Desarmé el panel frontal, saque el autoestereo de su lugar, removí la carátula que contiene los botones y display, y llegue a la placa de circuito donde esta el problema, el circuito tiene 7 focos, que revisando deduje que estan conectados en serie. Los focos encienden desde el primero hasta el 3ro, el 4to esta fundido lo que hace que no encienda el 5to (que esta bien), luego el 6to tambien esta fundido, y el 7o esta bien.

El problema es que no se como buscar o conseguir ese tipo de focos para cambiarlos, al hacer medir el voltaje en los focos que si sirven resultan tener aproximadamente 5.4 volts.

Dejo una foto de los foquitos por si alguien sabe de que tipo son para poder buscarlos especificamente, o si pudieran sugerirme algun reemplazo.

De ultima opcion voy a donde tienen esos estereos como chatarra y los saco de ahi.

Saludos y Gracias de antemano.


----------



## Jadacuor (Jul 5, 2010)

los focos como tu los llamas se pueden sacar o vienen soldados a la baquela?


----------



## Electronec (Jul 5, 2010)

> el circuito tiene 7 focos, que revisando deduje que estan conectados en serie.



Saludos Pablo16.

Son diodos led.

No pueden estar todos en serie por que, si uno de ellos se funde, se abre el circuito y ninguno funcionaria. 
Deverias de tomar valores de tensión en todos los contactos de los led, porque es muy raro que se hallan fundiso tantos al vez.
El fallo tiene pinta de provenir de los componentes encargados de regular la tensión de alimentación de los led, como resistemcia, zener....etc.
Si solo es problema de los led, no tendras problema de conseguirlos en una tienda de electrónica.

Saludos.


----------



## Jadacuor (Jul 5, 2010)

a mi se me hace que son bombillos incandescentes de este tipo
	

	
	
		
		

		
			





si fueran leds , ¿para que el capuchon como azul que se alcanza ver?


----------



## Electronec (Jul 5, 2010)

> si fueran leds , ¿para que el capuchon como azul que se alcanza ver?



Si, Si, llevas razón.

Saludos.


----------



## Dano (Jul 5, 2010)

Hace un tiempo me llego una radio Pioneer con todos los focos quemados, la abro y eran como los que mostras.

Por experiencia esos fotos son muy sensibles y se queman muy facimente así que  le coloqué unos leds azules de alto brillo con una resistencia y problema solucionado.
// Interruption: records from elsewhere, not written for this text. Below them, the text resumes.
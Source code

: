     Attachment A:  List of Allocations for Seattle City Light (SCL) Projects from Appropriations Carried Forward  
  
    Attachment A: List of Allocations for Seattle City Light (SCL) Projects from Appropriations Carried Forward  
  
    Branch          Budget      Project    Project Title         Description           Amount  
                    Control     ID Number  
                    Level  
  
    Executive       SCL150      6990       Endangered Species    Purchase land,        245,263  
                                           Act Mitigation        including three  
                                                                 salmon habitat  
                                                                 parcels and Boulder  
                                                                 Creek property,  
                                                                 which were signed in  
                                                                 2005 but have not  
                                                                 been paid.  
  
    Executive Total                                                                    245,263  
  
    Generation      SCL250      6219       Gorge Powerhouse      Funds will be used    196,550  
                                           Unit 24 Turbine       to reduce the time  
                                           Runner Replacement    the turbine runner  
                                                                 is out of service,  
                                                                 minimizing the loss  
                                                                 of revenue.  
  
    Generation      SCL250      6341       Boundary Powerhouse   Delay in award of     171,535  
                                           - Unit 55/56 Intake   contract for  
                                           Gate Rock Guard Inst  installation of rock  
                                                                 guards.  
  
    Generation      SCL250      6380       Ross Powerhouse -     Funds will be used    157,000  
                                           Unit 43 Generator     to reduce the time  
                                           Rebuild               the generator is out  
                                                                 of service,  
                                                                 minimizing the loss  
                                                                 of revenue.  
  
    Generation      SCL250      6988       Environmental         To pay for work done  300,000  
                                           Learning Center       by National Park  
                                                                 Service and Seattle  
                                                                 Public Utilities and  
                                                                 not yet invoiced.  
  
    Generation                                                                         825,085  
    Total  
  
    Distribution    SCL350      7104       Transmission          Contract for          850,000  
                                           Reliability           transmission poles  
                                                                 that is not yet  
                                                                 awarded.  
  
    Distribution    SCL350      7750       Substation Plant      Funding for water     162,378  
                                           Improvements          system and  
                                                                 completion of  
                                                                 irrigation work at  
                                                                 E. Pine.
Al dueño le gustó mas que el original.


Saludos


----------



## Pablo16 (Jul 5, 2010)

Hola a todos. De entrada habia que aclarar que esos 'focos' no son leds, son incandescentes, y como menciona jairo cuero, utilizan unos capuches de goma que le dan color a la luz.

Pensé que podian sacarse porque venían montados a presión en la base negra que tienen, pero no, viene todo junto y soldado a la placa.

Voy a tomar el consejo de Dano y utilizare leds, colocando los mismos capuchones de goma para que no haya diferencias de color en los botones.

Saludos y gracias a todos.


----------



## lubeck (Jul 5, 2010)

Yo hice lo mismo con los que se fundían en el tablero de un Chevi... llevan ese tipo... el Original cuesta como 5usd... utilice la base y le acomode un led y una pequeña resistencia... esa base se presta para la modificación.... ya no he tenido ningun problema.... y no me gaste ni 1usd por unidad....

Saludos


----------